_Your objective_
Output all entries exactly as they appear and skip the pictures.

_Entries shown_
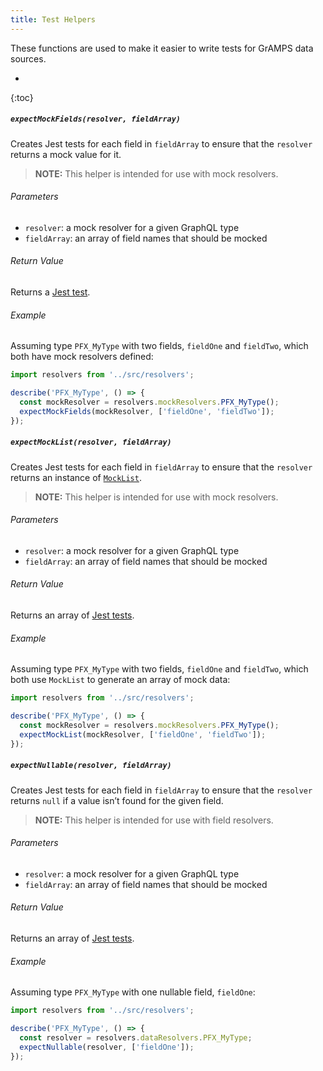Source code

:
```yaml
---
title: Test Helpers
---
```


These functions are used to make it easier to write tests for GrAMPS data sources.

- 
{:toc}

##### `expectMockFields(resolver, fieldArray)`

Creates Jest tests for each field in `fieldArray` to ensure that the `resolver` returns a mock value for it.

> **NOTE:** This helper is intended for use with mock resolvers.

###### Parameters

- `resolver`: a mock resolver for a given GraphQL type
- `fieldArray`: an array of field names that should be mocked

###### Return Value

Returns a [Jest test](https://facebook.github.io/jest/docs/en/api.html#testname-fn).

###### Example

Assuming type `PFX_MyType` with two fields, `fieldOne` and `fieldTwo`, which both have mock resolvers defined:

```js
import resolvers from '../src/resolvers';

describe('PFX_MyType', () => {
  const mockResolver = resolvers.mockResolvers.PFX_MyType();
  expectMockFields(mockResolver, ['fieldOne', 'fieldTwo']);
});
```

##### `expectMockList(resolver, fieldArray)`

Creates Jest tests for each field in `fieldArray` to ensure that the `resolver` returns an instance of [`MockList`](http://dev.apollodata.com/tools/graphql-tools/mocking.html#Using-MockList-in-resolvers).

> **NOTE:** This helper is intended for use with mock resolvers.

###### Parameters

- `resolver`: a mock resolver for a given GraphQL type
- `fieldArray`: an array of field names that should be mocked

###### Return Value

Returns an array of [Jest tests](https://facebook.github.io/jest/docs/en/api.html#testname-fn).

###### Example

Assuming type `PFX_MyType` with two fields, `fieldOne` and `fieldTwo`, which both use `MockList` to generate an array of mock data:

```js
import resolvers from '../src/resolvers';

describe('PFX_MyType', () => {
  const mockResolver = resolvers.mockResolvers.PFX_MyType();
  expectMockList(mockResolver, ['fieldOne', 'fieldTwo']);
});
```

##### `expectNullable(resolver, fieldArray)`

Creates Jest tests for each field in `fieldArray` to ensure that the `resolver` returns `null` if a value isn’t found for the given field.

> **NOTE:** This helper is intended for use with field resolvers.

###### Parameters

- `resolver`: a mock resolver for a given GraphQL type
- `fieldArray`: an array of field names that should be mocked

###### Return Value

Returns an array of [Jest tests](https://facebook.github.io/jest/docs/en/api.html#testname-fn).

###### Example

Assuming type `PFX_MyType` with one nullable field, `fieldOne`:

```js
import resolvers from '../src/resolvers';

describe('PFX_MyType', () => {
  const resolver = resolvers.dataResolvers.PFX_MyType;
  expectNullable(resolver, ['fieldOne']);
});
```
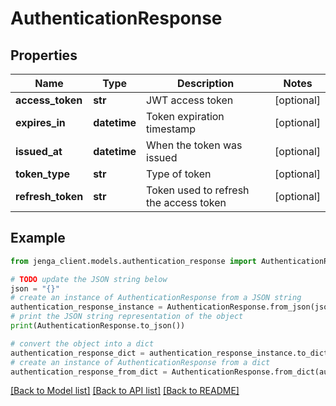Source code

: # AuthenticationResponse


## Properties

Name | Type | Description | Notes
------------ | ------------- | ------------- | -------------
**access_token** | **str** | JWT access token | [optional] 
**expires_in** | **datetime** | Token expiration timestamp | [optional] 
**issued_at** | **datetime** | When the token was issued | [optional] 
**token_type** | **str** | Type of token | [optional] 
**refresh_token** | **str** | Token used to refresh the access token | [optional] 

## Example

```python
from jenga_client.models.authentication_response import AuthenticationResponse

# TODO update the JSON string below
json = "{}"
# create an instance of AuthenticationResponse from a JSON string
authentication_response_instance = AuthenticationResponse.from_json(json)
# print the JSON string representation of the object
print(AuthenticationResponse.to_json())

# convert the object into a dict
authentication_response_dict = authentication_response_instance.to_dict()
# create an instance of AuthenticationResponse from a dict
authentication_response_from_dict = AuthenticationResponse.from_dict(authentication_response_dict)
```
[[Back to Model list]](../README.md#documentation-for-models) [[Back to API list]](../README.md#documentation-for-api-endpoints) [[Back to README]](../README.md)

_Answer to this problem_
Source code

:
```yaml
---
title: Test Helpers
---
```


These functions are used to make it easier to write tests for GrAMPS data sources.

- 
{:toc}

##### `expectMockFields(resolver, fieldArray)`

Creates Jest tests for each field in `fieldArray` to ensure that the `resolver` returns a mock value for it.

> **NOTE:** This helper is intended for use with mock resolvers.

###### Parameters

- `resolver`: a mock resolver for a given GraphQL type
- `fieldArray`: an array of field names that should be mocked

###### Return Value

Returns a [Jest test](https://facebook.github.io/jest/docs/en/api.html#testname-fn).

###### Example

Assuming type `PFX_MyType` with two fields, `fieldOne` and `fieldTwo`, which both have mock resolvers defined:

```js
import resolvers from '../src/resolvers';

describe('PFX_MyType', () => {
  const mockResolver = resolvers.mockResolvers.PFX_MyType();
  expectMockFields(mockResolver, ['fieldOne', 'fieldTwo']);
});
```

##### `expectMockList(resolver, fieldArray)`

Creates Jest tests for each field in `fieldArray` to ensure that the `resolver` returns an instance of [`MockList`](http://dev.apollodata.com/tools/graphql-tools/mocking.html#Using-MockList-in-resolvers).

> **NOTE:** This helper is intended for use with mock resolvers.

###### Parameters

- `resolver`: a mock resolver for a given GraphQL type
- `fieldArray`: an array of field names that should be mocked

###### Return Value

Returns an array of [Jest tests](https://facebook.github.io/jest/docs/en/api.html#testname-fn).

###### Example

Assuming type `PFX_MyType` with two fields, `fieldOne` and `fieldTwo`, which both use `MockList` to generate an array of mock data:

```js
import resolvers from '../src/resolvers';

describe('PFX_MyType', () => {
  const mockResolver = resolvers.mockResolvers.PFX_MyType();
  expectMockList(mockResolver, ['fieldOne', 'fieldTwo']);
});
```

##### `expectNullable(resolver, fieldArray)`

Creates Jest tests for each field in `fieldArray` to ensure that the `resolver` returns `null` if a value isn’t found for the given field.

> **NOTE:** This helper is intended for use with field resolvers.

###### Parameters

- `resolver`: a mock resolver for a given GraphQL type
- `fieldArray`: an array of field names that should be mocked

###### Return Value

Returns an array of [Jest tests](https://facebook.github.io/jest/docs/en/api.html#testname-fn).

###### Example

Assuming type `PFX_MyType` with one nullable field, `fieldOne`:

```js
import resolvers from '../src/resolvers';

describe('PFX_MyType', () => {
  const resolver = resolvers.dataResolvers.PFX_MyType;
  expectNullable(resolver, ['fieldOne']);
});
```
Source code

: # AuthenticationResponse


## Properties

Name | Type | Description | Notes
------------ | ------------- | ------------- | -------------
**access_token** | **str** | JWT access token | [optional] 
**expires_in** | **datetime** | Token expiration timestamp | [optional] 
**issued_at** | **datetime** | When the token was issued | [optional] 
**token_type** | **str** | Type of token | [optional] 
**refresh_token** | **str** | Token used to refresh the access token | [optional] 

## Example

```python
from jenga_client.models.authentication_response import AuthenticationResponse

# TODO update the JSON string below
json = "{}"
# create an instance of AuthenticationResponse from a JSON string
authentication_response_instance = AuthenticationResponse.from_json(json)
# print the JSON string representation of the object
print(AuthenticationResponse.to_json())

# convert the object into a dict
authentication_response_dict = authentication_response_instance.to_dict()
# create an instance of AuthenticationResponse from a dict
authentication_response_from_dict = AuthenticationResponse.from_dict(authentication_response_dict)
```
[[Back to Model list]](../README.md#documentation-for-models) [[Back to API list]](../README.md#documentation-for-api-endpoints) [[Back to README]](../README.md)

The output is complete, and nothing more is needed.